*** Opening Exercise materials ***

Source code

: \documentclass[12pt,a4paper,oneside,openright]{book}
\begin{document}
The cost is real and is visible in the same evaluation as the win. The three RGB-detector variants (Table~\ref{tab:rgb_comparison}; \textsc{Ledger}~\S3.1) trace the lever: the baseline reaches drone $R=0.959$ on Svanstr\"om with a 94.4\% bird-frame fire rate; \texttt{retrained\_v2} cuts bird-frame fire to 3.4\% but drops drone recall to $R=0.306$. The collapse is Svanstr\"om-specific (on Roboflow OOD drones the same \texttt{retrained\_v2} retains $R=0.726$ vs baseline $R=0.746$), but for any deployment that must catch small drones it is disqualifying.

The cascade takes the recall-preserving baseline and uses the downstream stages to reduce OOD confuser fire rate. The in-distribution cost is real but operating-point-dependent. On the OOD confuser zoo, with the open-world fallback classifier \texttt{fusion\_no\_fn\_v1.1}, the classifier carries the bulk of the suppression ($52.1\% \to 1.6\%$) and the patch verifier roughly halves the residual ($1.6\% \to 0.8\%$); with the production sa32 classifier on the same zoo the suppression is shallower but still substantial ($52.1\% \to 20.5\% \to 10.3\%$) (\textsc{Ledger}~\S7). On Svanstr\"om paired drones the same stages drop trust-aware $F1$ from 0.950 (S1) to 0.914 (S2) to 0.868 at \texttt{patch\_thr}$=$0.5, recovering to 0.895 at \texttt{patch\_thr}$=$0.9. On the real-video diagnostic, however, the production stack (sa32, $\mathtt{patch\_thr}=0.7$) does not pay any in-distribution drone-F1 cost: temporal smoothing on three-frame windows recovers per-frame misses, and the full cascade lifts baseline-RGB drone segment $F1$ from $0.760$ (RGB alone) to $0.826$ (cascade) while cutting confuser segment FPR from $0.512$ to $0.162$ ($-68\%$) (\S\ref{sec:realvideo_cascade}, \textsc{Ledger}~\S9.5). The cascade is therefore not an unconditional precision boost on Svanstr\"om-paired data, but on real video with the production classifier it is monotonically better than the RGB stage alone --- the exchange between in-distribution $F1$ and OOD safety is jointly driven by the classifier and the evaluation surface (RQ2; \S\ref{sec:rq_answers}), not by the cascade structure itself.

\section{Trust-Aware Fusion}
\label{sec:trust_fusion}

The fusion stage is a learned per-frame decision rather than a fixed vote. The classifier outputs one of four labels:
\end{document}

*** Closing Exercise materials ***

The reply should consist solely of the lines of the data, exact, from the opening line through the line with "The cost is", inclusive.

Written reply
Source code

: \documentclass[12pt,a4paper,oneside,openright]{book}
\begin{document}
The cost is real and is visible in the same evaluation as the win. The three RGB-detector variants (Table~\ref{tab:rgb_comparison}; \textsc{Ledger}~\S3.1) trace the lever: the baseline reaches drone $R=0.959$ on Svanstr\"om with a 94.4\% bird-frame fire rate; \texttt{retrained\_v2} cuts bird-frame fire to 3.4\% but drops drone recall to $R=0.306$. The collapse is Svanstr\"om-specific (on Roboflow OOD drones the same \texttt{retrained\_v2} retains $R=0.726$ vs baseline $R=0.746$), but for any deployment that must catch small drones it is disqualifying.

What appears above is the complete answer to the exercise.